There will *NO* difference in the power of the saw at 110v or 220V. Most 1-1/2HP motors are rated at about 12 amps at 110V and would be 6 amps at 220V. 110X12=1320 watts 220X6=1320 watts. The power of the motor is the same. If the 110V circuit is sized correctly you will accomplish nothing by changing to 220.


----------



## Beginningwoodworker (May 5, 2008)

Thats what I tought. My motor is rated at 115 volt at 19.2 amps I think. Well I was running the motor on a 100ft exentsion cord so thats why I was losing power. In the new 12×20 garage I am going to build it will be wire.


----------



## knotscott (Feb 27, 2009)

It's very common for 110v circuits to suffer from voltage loss during peak demand, and starve the motor for amperage. 220v is much less likely to suffer from voltage loss, so the motor tends to start faster, and recover faster from lugging….it also tends to run cooler. If your 110v circuit is at all suspect, you might find that 220v makes a noticeable difference….not more horsepower, but faster starts and faster recovery can make it seem like it had it's Wheaties. 220v can be handy to have for bigger motors, even if you don't notice a difference on your TS.


----------



## Beginningwoodworker (May 5, 2008)

Maybe, but I was running my saw on a 100ft extension cord.


----------



## CarpenterMark (Mar 31, 2013)

Try it and see


----------



## guitchess (Mar 31, 2008)

Here's a metaphor for you.

Imagine a 5 gal bucket. You fill it with the garden hose and it takes 1 min. Now image that you take your hose and a hose from the neighbor's house and use them both to fill the bucket. Of course, it takes half the time.
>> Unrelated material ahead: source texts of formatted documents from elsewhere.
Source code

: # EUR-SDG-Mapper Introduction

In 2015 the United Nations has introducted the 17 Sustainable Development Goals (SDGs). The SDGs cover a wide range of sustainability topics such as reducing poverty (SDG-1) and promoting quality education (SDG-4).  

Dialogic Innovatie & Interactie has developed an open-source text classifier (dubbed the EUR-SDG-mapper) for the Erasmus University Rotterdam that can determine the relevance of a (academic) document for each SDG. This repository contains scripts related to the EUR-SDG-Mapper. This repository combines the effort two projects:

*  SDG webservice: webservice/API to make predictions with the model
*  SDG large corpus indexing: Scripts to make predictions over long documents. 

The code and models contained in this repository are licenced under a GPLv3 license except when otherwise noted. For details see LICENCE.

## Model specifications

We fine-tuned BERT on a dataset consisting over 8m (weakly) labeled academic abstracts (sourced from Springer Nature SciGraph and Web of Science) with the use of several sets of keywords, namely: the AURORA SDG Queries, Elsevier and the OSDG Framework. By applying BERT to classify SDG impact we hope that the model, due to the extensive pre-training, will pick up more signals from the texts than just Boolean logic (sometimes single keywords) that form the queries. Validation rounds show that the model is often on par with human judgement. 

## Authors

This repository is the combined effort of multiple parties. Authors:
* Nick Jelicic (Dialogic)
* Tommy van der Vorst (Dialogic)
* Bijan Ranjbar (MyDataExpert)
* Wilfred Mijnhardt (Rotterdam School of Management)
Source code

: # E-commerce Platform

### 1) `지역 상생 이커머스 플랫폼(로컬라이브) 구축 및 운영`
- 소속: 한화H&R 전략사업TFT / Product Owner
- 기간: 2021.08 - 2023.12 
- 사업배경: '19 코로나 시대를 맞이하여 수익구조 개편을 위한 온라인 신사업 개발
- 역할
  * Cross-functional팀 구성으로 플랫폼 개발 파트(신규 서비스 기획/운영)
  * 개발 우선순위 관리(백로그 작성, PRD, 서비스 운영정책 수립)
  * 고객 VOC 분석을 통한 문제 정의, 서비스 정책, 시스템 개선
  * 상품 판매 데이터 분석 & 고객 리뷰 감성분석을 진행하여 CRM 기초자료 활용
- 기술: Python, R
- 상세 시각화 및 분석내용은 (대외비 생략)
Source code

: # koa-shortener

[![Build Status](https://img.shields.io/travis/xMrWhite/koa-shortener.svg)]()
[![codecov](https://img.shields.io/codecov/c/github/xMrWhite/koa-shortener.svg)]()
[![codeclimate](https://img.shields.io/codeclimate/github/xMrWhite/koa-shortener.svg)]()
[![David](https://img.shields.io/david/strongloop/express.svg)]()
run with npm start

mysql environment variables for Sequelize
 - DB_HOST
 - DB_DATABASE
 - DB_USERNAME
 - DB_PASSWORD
The windings of your motor are just like that bucket. They have to fill up with electricity to turn the motor. 220v allows them to fill faster, thus improving performance. In almost every situation it will help.

Also, most table saws draw enough current that using a 100ft cord is not recommended. Unless that cord is 10 gauge or bigger.


----------



## wormil (Nov 19, 2011)

I've been meaning to convert my saw to 220 and just haven't gotten round to it the last 15 years or so… I'll just hardwire it though.


----------



## TorxNut (Mar 16, 2013)

A few years ago I converted my Ridgid 3660 table saw and Sears RAS from 120 to 240 volts. I figured the motors would start faster and maybe give a little more power. It made absolutely no difference. I even recorded the sound of the machines starting up before and after - no difference.

In this case the supply circuit was 12 gauge wire on a 20A breaker for both the 120 and the 220. Because the 120V circuit was a fairly short run with 12 gauge wire, the motors were getting all the power they needed to run properly on the lower voltage.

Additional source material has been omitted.